Considerato che il primo motivo di ricorso, proposto per violazione di legge in ordine all’affermazione di penale responsabilità dell’imputato e alla valutazione del quadro probatorio, è manifestamente infondato, in quanto volto a ottenere un’inammissibile ricostruzione dei fatti mediante criteri di valutazione diversi da quelli adottati dal giudice di merito che, con motivazione esente da vizi logici e giuridici, ha esplicitato le ragioni del suo convincimento.
Considerato che, quanto al primo profilo del secondo motivo di ricorso – con il quale si denuncia la violazione di legge in merito sia alla ritenuta circostanza aggravante di cui all’art. 112, comma primo, n. 4, cod. pen., stante l’assenza di elementi idonei a configurare l’induzione/determinazione del minore a commettere reato, sia alla ritenuta recidiva contestata, sia, infine, alla mancata concessione della circostanza attenuante di cui all’art. 62, comma primo, n. 4, cod. pen., nonostante la sussistenza di condizioni atte a ritenere la lieve entità del fatto -, manifestamente infondato, in quanto reiterativo di motivi non solo già dedotti in appello e puntualmente disattesi dalla corte di merito, ma anche non specifici e meramente apparenti, perché privi di una critica argomentata avverso la sentenza oggetto di ricorso.
Considerato che anche il secondo profilo del secondo motivo di ricorso, con il quale si denuncia la violazione di legge in ordine alla mancata concessione della circostanza attenuante di cui all’art. 114 cod. pen., in ragione del minimo contributo apportato dall’imputato, è manifestamente infondato poiché, anch’esso, non solo reiterativo di censure già dedotte in appello e correttamente disattese dalla corte territoriale, ma anche aspecifico, in quanto privo di una critica argomentata avverso la sentenza in verifica.
Considerato, infine, che anche il terzo motivo di ricorso, che denuncia il vizio di motivazione in ordine al trattamento sanzionatorio e alla mancata concessione della circostanza attenuante di cui all’art. 62 n. 4 cod. pen., è manifestamente infondato perché privo di una critica argomentata avverso la sentenza impugnata nella quale, con argomentazioni logiche, sufficienti e ricche di indicazioni in merito agli elementi ritenuti decisivi e rilevanti, i giudici di appello hanno esposto le ragioni del decisione assunta.
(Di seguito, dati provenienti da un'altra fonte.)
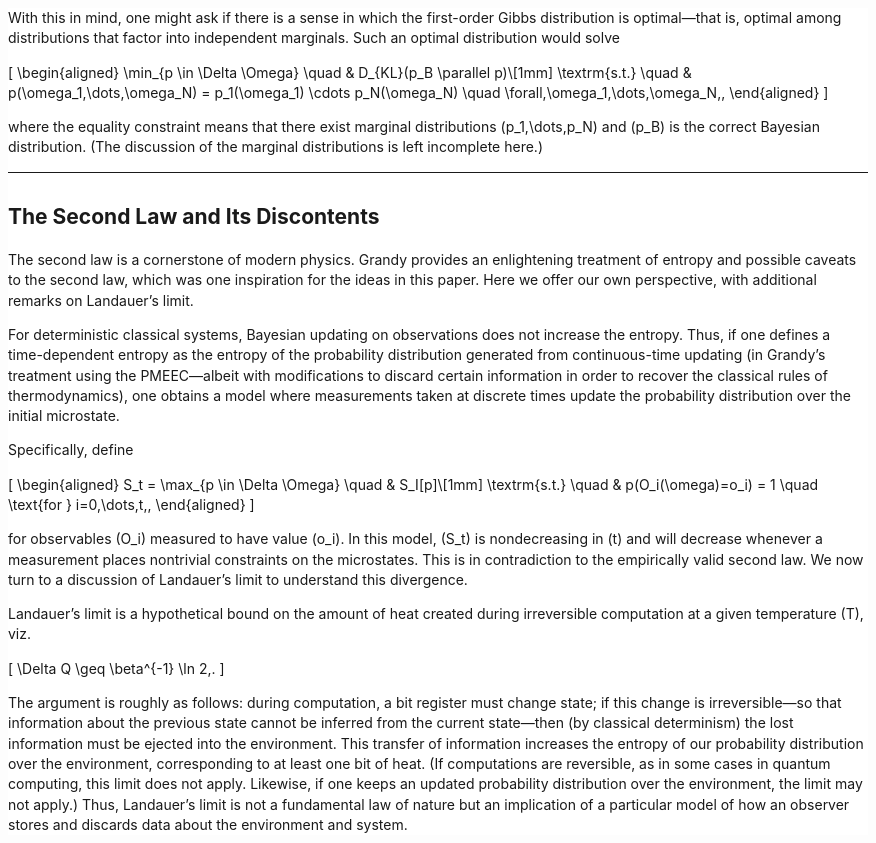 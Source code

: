 With this in mind, one might ask if there is a sense in which the first-order Gibbs distribution is optimal—that is, optimal among distributions that factor into independent marginals. Such an optimal distribution would solve

\[
\begin{aligned}
\min_{p \in \Delta \Omega} \quad & D_{KL}(p_B \parallel p)\\[1mm]
\textrm{s.t.} \quad & p(\omega_1,\dots,\omega_N) = p_1(\omega_1) \cdots p_N(\omega_N) \quad \forall\,\omega_1,\dots,\omega_N\,,
\end{aligned}
\]

where the equality constraint means that there exist marginal distributions \(p_1,\dots,p_N\) and \(p_B\) is the correct Bayesian distribution. (The discussion of the marginal distributions is left incomplete here.)

---

## The Second Law and Its Discontents

The second law is a cornerstone of modern physics. Grandy provides an enlightening treatment of entropy and possible caveats to the second law, which was one inspiration for the ideas in this paper. Here we offer our own perspective, with additional remarks on Landauer’s limit.

For deterministic classical systems, Bayesian updating on observations does not increase the entropy. Thus, if one defines a time-dependent entropy as the entropy of the probability distribution generated from continuous-time updating (in Grandy’s treatment using the PMEEC—albeit with modifications to discard certain information in order to recover the classical rules of thermodynamics), one obtains a model where measurements taken at discrete times update the probability distribution over the initial microstate.

Specifically, define

\[
\begin{aligned}
S_t = \max_{p \in \Delta \Omega} \quad & S_I[p]\\[1mm]
\textrm{s.t.} \quad & p(O_i(\omega)=o_i) = 1 \quad \text{for } i=0,\dots,t\,,
\end{aligned}
\]

for observables \(O_i\) measured to have value \(o_i\). In this model, \(S_t\) is nondecreasing in \(t\) and will decrease whenever a measurement places nontrivial constraints on the microstates. This is in contradiction to the empirically valid second law. We now turn to a discussion of Landauer’s limit to understand this divergence.

Landauer’s limit is a hypothetical bound on the amount of heat created during irreversible computation at a given temperature \(T\), viz.

\[
\Delta Q \geq \beta^{-1} \ln 2\,.
\]

The argument is roughly as follows: during computation, a bit register must change state; if this change is irreversible—so that information about the previous state cannot be inferred from the current state—then (by classical determinism) the lost information must be ejected into the environment. This transfer of information increases the entropy of our probability distribution over the environment, corresponding to at least one bit of heat. (If computations are reversible, as in some cases in quantum computing, this limit does not apply. Likewise, if one keeps an updated probability distribution over the environment, the limit may not apply.) Thus, Landauer’s limit is not a fundamental law of nature but an implication of a particular model of how an observer stores and discards data about the environment and system.
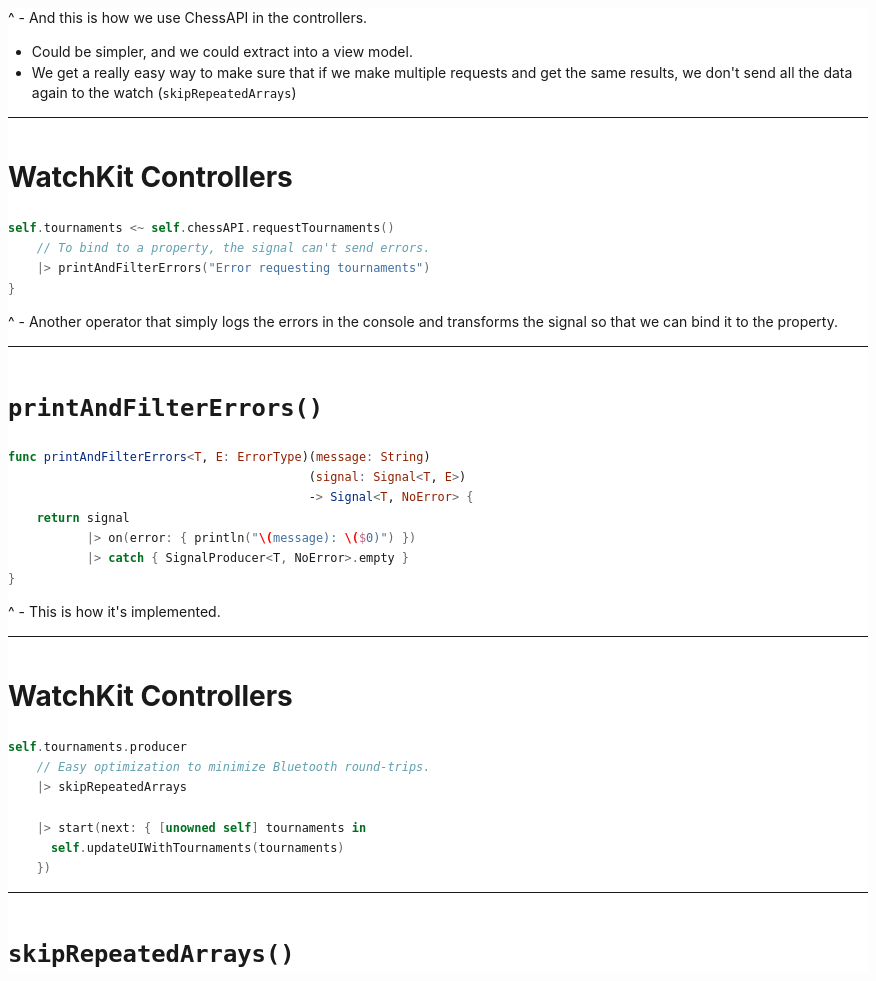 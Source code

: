 ^ - And this is how we use ChessAPI in the controllers.
- Could be simpler, and we could extract into a view model.
- We get a really easy way to make sure that if we make multiple requests and get the same results, we don't send all the data again to the watch (`skipRepeatedArrays`)

---

# WatchKit Controllers

```swift
self.tournaments <~ self.chessAPI.requestTournaments()
    // To bind to a property, the signal can't send errors.
    |> printAndFilterErrors("Error requesting tournaments")
}
```

^ - Another operator that simply logs the errors in the console and transforms the signal so that we can bind it to the property.

---

# `printAndFilterErrors()`

```swift
func printAndFilterErrors<T, E: ErrorType)(message: String)
                                          (signal: Signal<T, E>)
                                          -> Signal<T, NoError> {
    return signal
           |> on(error: { println("\(message): \($0)") })
           |> catch { SignalProducer<T, NoError>.empty }
}
```

^ - This is how it's implemented.

---

# WatchKit Controllers

```swift
self.tournaments.producer
    // Easy optimization to minimize Bluetooth round-trips.
    |> skipRepeatedArrays

    |> start(next: { [unowned self] tournaments in
      self.updateUIWithTournaments(tournaments)
    })
```

---

# `skipRepeatedArrays()`
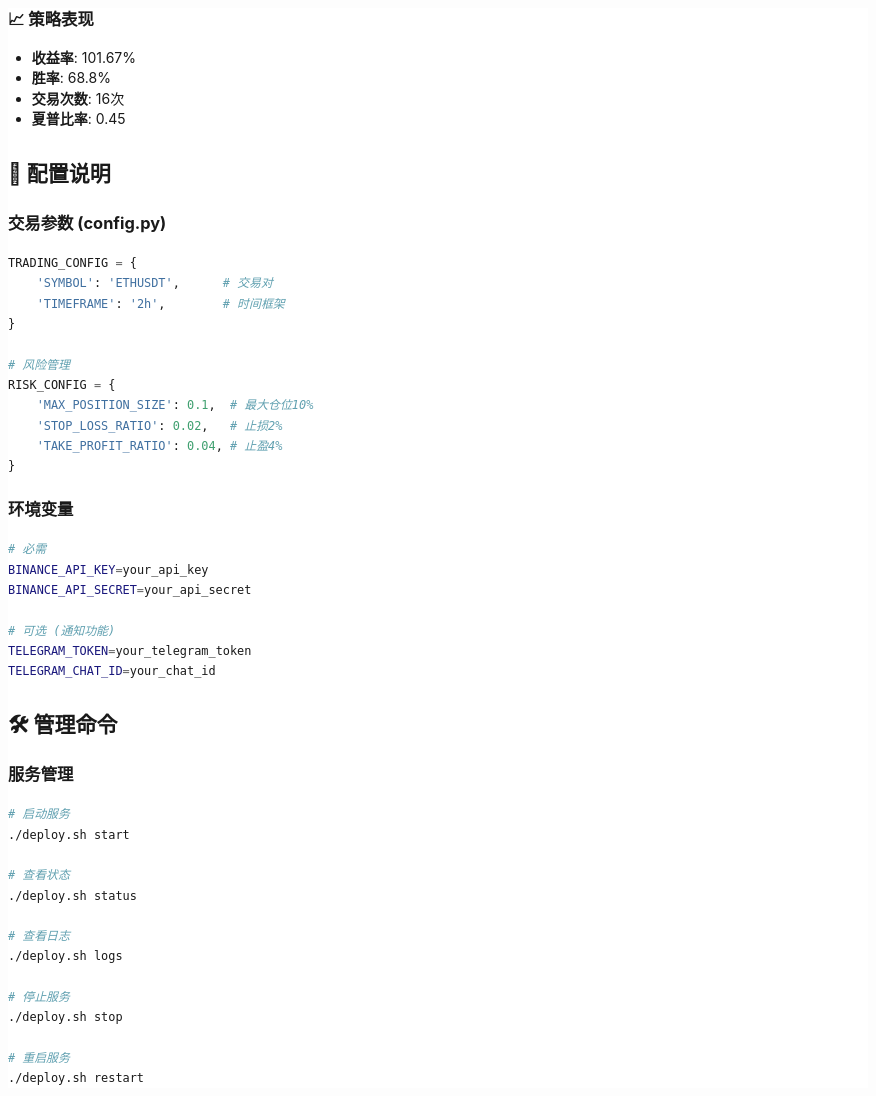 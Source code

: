 ### 📈 策略表现
- **收益率**: 101.67%
- **胜率**: 68.8%
- **交易次数**: 16次
- **夏普比率**: 0.45

## 🔧 配置说明

### 交易参数 (config.py)
```python
TRADING_CONFIG = {
    'SYMBOL': 'ETHUSDT',      # 交易对
    'TIMEFRAME': '2h',        # 时间框架
}

# 风险管理
RISK_CONFIG = {
    'MAX_POSITION_SIZE': 0.1,  # 最大仓位10%
    'STOP_LOSS_RATIO': 0.02,   # 止损2%
    'TAKE_PROFIT_RATIO': 0.04, # 止盈4%
}
```

### 环境变量
```bash
# 必需
BINANCE_API_KEY=your_api_key
BINANCE_API_SECRET=your_api_secret

# 可选 (通知功能)
TELEGRAM_TOKEN=your_telegram_token
TELEGRAM_CHAT_ID=your_chat_id
```

## 🛠️ 管理命令

### 服务管理
```bash
# 启动服务
./deploy.sh start

# 查看状态
./deploy.sh status

# 查看日志
./deploy.sh logs

# 停止服务
./deploy.sh stop

# 重启服务
./deploy.sh restart
```
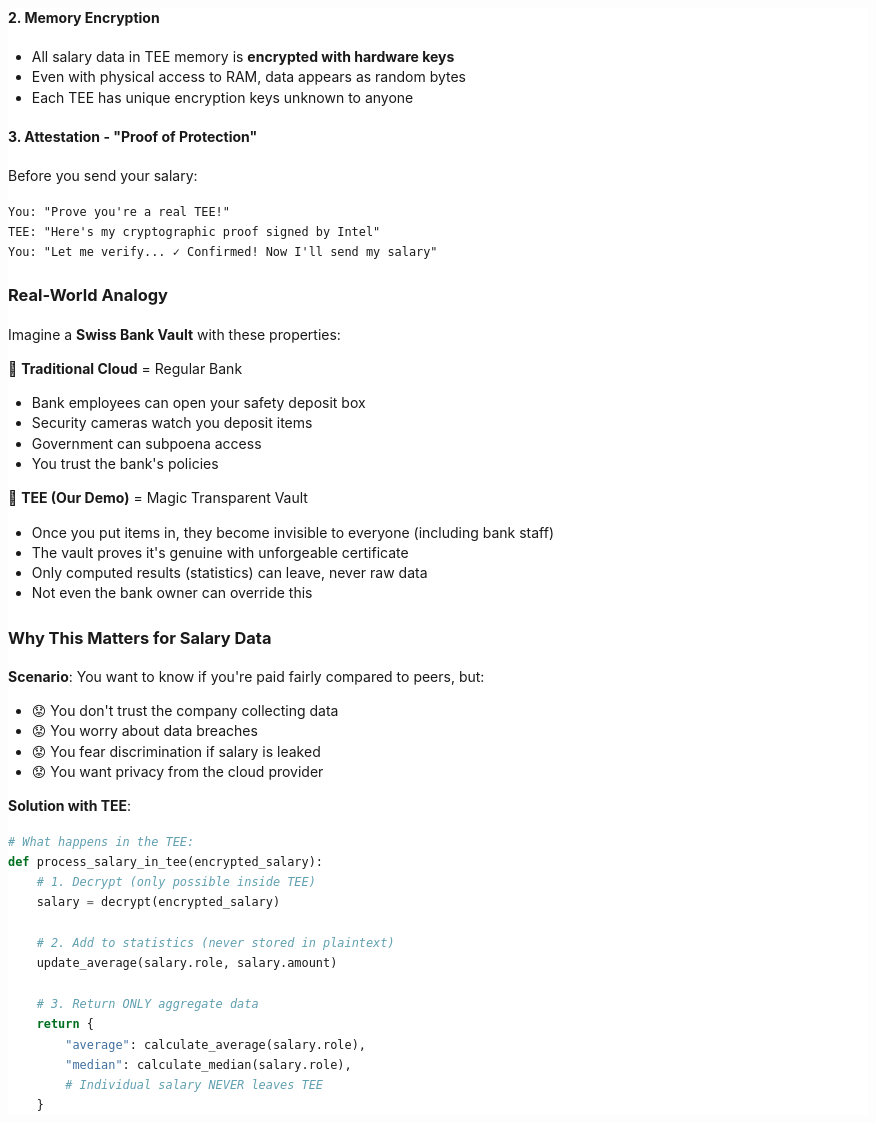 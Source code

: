#### 2. **Memory Encryption**
- All salary data in TEE memory is **encrypted with hardware keys**
- Even with physical access to RAM, data appears as random bytes
- Each TEE has unique encryption keys unknown to anyone

#### 3. **Attestation - "Proof of Protection"**
Before you send your salary:
```
You: "Prove you're a real TEE!"
TEE: "Here's my cryptographic proof signed by Intel"
You: "Let me verify... ✓ Confirmed! Now I'll send my salary"
```

### Real-World Analogy

Imagine a **Swiss Bank Vault** with these properties:

🏦 **Traditional Cloud** = Regular Bank
- Bank employees can open your safety deposit box
- Security cameras watch you deposit items
- Government can subpoena access
- You trust the bank's policies

🔐 **TEE (Our Demo)** = Magic Transparent Vault
- Once you put items in, they become invisible to everyone (including bank staff)
- The vault proves it's genuine with unforgeable certificate
- Only computed results (statistics) can leave, never raw data
- Not even the bank owner can override this

### Why This Matters for Salary Data

**Scenario**: You want to know if you're paid fairly compared to peers, but:
- 😟 You don't trust the company collecting data
- 😟 You worry about data breaches
- 😟 You fear discrimination if salary is leaked
- 😟 You want privacy from the cloud provider

**Solution with TEE**:
```python
# What happens in the TEE:
def process_salary_in_tee(encrypted_salary):
    # 1. Decrypt (only possible inside TEE)
    salary = decrypt(encrypted_salary)
    
    # 2. Add to statistics (never stored in plaintext)
    update_average(salary.role, salary.amount)
    
    # 3. Return ONLY aggregate data
    return {
        "average": calculate_average(salary.role),
        "median": calculate_median(salary.role),
        # Individual salary NEVER leaves TEE
    }
```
Tanto, non senza considerare che la graduazione della pena, in relazione sia agli aumenti che alle diminuzioni previste per le opposte circostanze, sia alla determinazione della pena base, rientra nella discrezionalità del giudice di
merito, che la esercita, come avvenuto nel caso di specie, in aderenza ai principi enunciati negli artt. 132 e 133 cod. pen.
Rilevato, pertanto, che il ricorso deve essere dichiarato inammissibile, con condanna del ricorrente al pagamento delle spese processuali e al versamento della somma di euro tremila in favore della Cassa delle ammende;
P. Q. M.
Dichiara inammissibile il ricorso e condanna il ricorrente al pagamento delle spese processuali e della somma di euro tremila in favore della Cassa delle ammende.